Food Miles: Buy and Eat Local
Food Miles is a measurement of the distance food travels from where it is grown to where it is ultimately purchased or consumed by the end user. How much of the food you will eat today will be locally produced? And how much will travel hundreds, if not thousands, of miles before it is delivered to your plate? The more food miles that attach to a given food, the less sustainable and the less environmentally desirable that food is. For example to get to Europe, orange juice from Brazil travels 12000 km; including pulping, concentrating, freezing, re-hydrating and packing all in different countries along the way!
To produce a small glass jar of strawberry yogurt for sale in Stuttgart, strawberries are being transported from Poland to western Germany and then processed into jam to be sent to southern Germany. Yogurt cultures come from northern Germany, corn and wheat flour from the Netherlands, sugar beet from eastern Germany, and the labels and aluminium covers for the jars were being made over 300 km away. Only the glass jar and the milk are produced locally. For one truckload of yogurt pots to arrive at a southern German distribution centre, a 'theoretical' lorry must move a total of 1005 km, using some 400 litres of diesel fuel.
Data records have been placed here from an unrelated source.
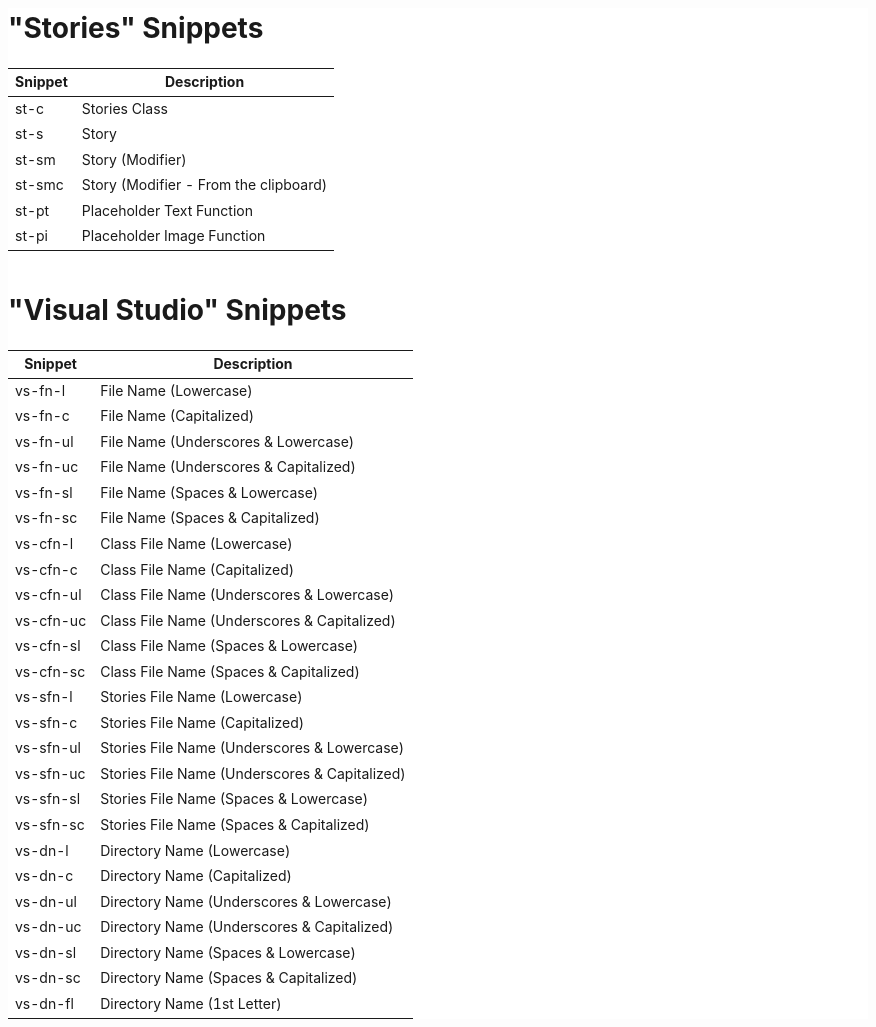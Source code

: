 # "Stories" Snippets

| Snippet | Description |
| ------- | ----------|
| st-c | Stories Class |
| st-s | Story |
| st-sm | Story (Modifier) |
| st-smc | Story (Modifier - From the clipboard) |
| st-pt | Placeholder Text Function |
| st-pi | Placeholder Image Function |

# "Visual Studio" Snippets

| Snippet | Description |
| ------- | ----------|
| vs-fn-l | File Name (Lowercase) |
| vs-fn-c | File Name (Capitalized) |
| vs-fn-ul | File Name (Underscores & Lowercase) |
| vs-fn-uc | File Name (Underscores & Capitalized) |
| vs-fn-sl | File Name (Spaces & Lowercase) |
| vs-fn-sc | File Name (Spaces & Capitalized) |
| vs-cfn-l | Class File Name (Lowercase) |
| vs-cfn-c | Class File Name (Capitalized) |
| vs-cfn-ul | Class File Name (Underscores & Lowercase) |
| vs-cfn-uc | Class File Name (Underscores & Capitalized) |
| vs-cfn-sl | Class File Name (Spaces & Lowercase) |
| vs-cfn-sc | Class File Name (Spaces & Capitalized) |
| vs-sfn-l | Stories File Name (Lowercase) |
| vs-sfn-c | Stories File Name (Capitalized) |
| vs-sfn-ul | Stories File Name (Underscores & Lowercase) |
| vs-sfn-uc | Stories File Name (Underscores & Capitalized) |
| vs-sfn-sl | Stories File Name (Spaces & Lowercase) |
| vs-sfn-sc | Stories File Name (Spaces & Capitalized) |
| vs-dn-l | Directory Name (Lowercase) |
| vs-dn-c | Directory Name (Capitalized) |
| vs-dn-ul | Directory Name (Underscores & Lowercase) |
| vs-dn-uc | Directory Name (Underscores & Capitalized) |
| vs-dn-sl | Directory Name (Spaces & Lowercase) |
| vs-dn-sc | Directory Name (Spaces & Capitalized) |
| vs-dn-fl | Directory Name (1st Letter) |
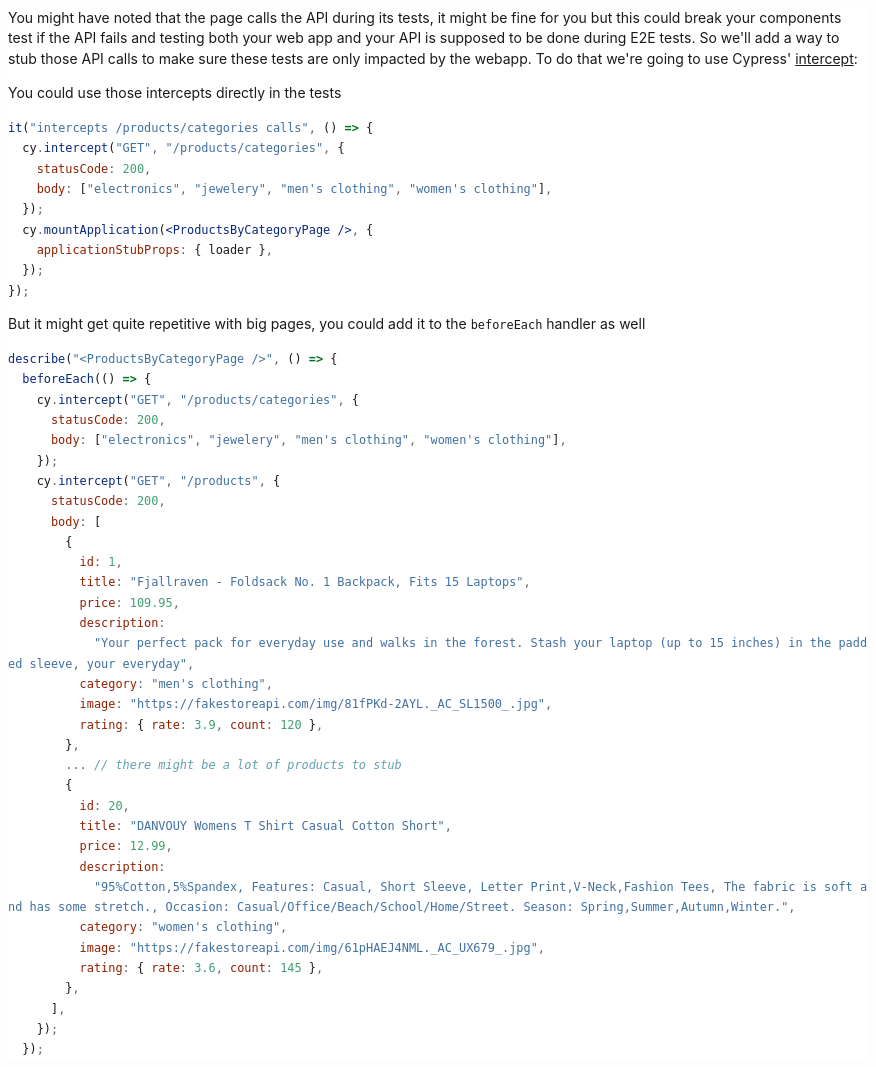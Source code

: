 You might have noted that the page calls the API during its tests, it might be fine for you but this could break your components test if the API fails and testing both your web app and your API is supposed to be done during E2E tests. So we'll add a way to stub those API calls to make sure these tests are only impacted by the webapp. To do that we're going to use Cypress' [intercept](https://docs.cypress.io/api/commands/intercept):

You could use those intercepts directly in the tests

```jsx
it("intercepts /products/categories calls", () => {
  cy.intercept("GET", "/products/categories", {
    statusCode: 200,
    body: ["electronics", "jewelery", "men's clothing", "women's clothing"],
  });
  cy.mountApplication(<ProductsByCategoryPage />, {
    applicationStubProps: { loader },
  });
});
```

But it might get quite repetitive with big pages, you could add it to the `beforeEach` handler as well

```jsx
describe("<ProductsByCategoryPage />", () => {
  beforeEach(() => {
    cy.intercept("GET", "/products/categories", {
      statusCode: 200,
      body: ["electronics", "jewelery", "men's clothing", "women's clothing"],
    });
    cy.intercept("GET", "/products", {
      statusCode: 200,
      body: [
        {
          id: 1,
          title: "Fjallraven - Foldsack No. 1 Backpack, Fits 15 Laptops",
          price: 109.95,
          description:
            "Your perfect pack for everyday use and walks in the forest. Stash your laptop (up to 15 inches) in the padded sleeve, your everyday",
          category: "men's clothing",
          image: "https://fakestoreapi.com/img/81fPKd-2AYL._AC_SL1500_.jpg",
          rating: { rate: 3.9, count: 120 },
        },
        ... // there might be a lot of products to stub
        {
          id: 20,
          title: "DANVOUY Womens T Shirt Casual Cotton Short",
          price: 12.99,
          description:
            "95%Cotton,5%Spandex, Features: Casual, Short Sleeve, Letter Print,V-Neck,Fashion Tees, The fabric is soft and has some stretch., Occasion: Casual/Office/Beach/School/Home/Street. Season: Spring,Summer,Autumn,Winter.",
          category: "women's clothing",
          image: "https://fakestoreapi.com/img/61pHAEJ4NML._AC_UX679_.jpg",
          rating: { rate: 3.6, count: 145 },
        },
      ],
    });
  });
```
But there is a whole range of further hidden miles that these calculations ignore. To grow the strawberries for the jam for the yogurt, the farmer uses fossil fuels to plant, spray and harvest the fruit, and the sprays he uses have also been manufactured and distributed at some environmental cost. The aluminium for the yogurt jar lids has come from mines many thousands of miles from the packaging plant. Then there is the machinery used for packaging the yogurt, which had to be brought in from Switzerland, perhaps, or Britain, to say nothing of the transport of the workers in the yogurt processing plant going to and from their homes every day. And finally, the transport of shoppers from their homes to the shops in order to buy the yogurt must be calculated. So the circle widens, at every point adding to the real costs of the yogurt, but which do not get added to the price and instead must be paid for in other ways at other times.
The vast distances that food travels 'from plough to plate' makes it vulnerable to oil supply, inefficient on a per calorie basis, and unsustainable in the long run. Flying commodities by air, which uses nearly 40 times the amount of fuel that sea transport uses, is now a regular feature of world trade. But cheap fuel can also be used to undercut local suppliers by bringing in commodities from further a field.
Combined with fair trade systems, many of these problems can be overcome by developing regional and local food systems that highlight and use local produce.
Examples of Things You Can Do
- Instead of buying imported orange juice when black currant juice is local and contains even more vitamin C. Better yet, make your own juice.
- Buy from the small farmers outside your local market, for example at Hunyadi ter in the 6th District.
- Participate in an organic vegetable box scheme like Open Garden Foundation or Szatyor.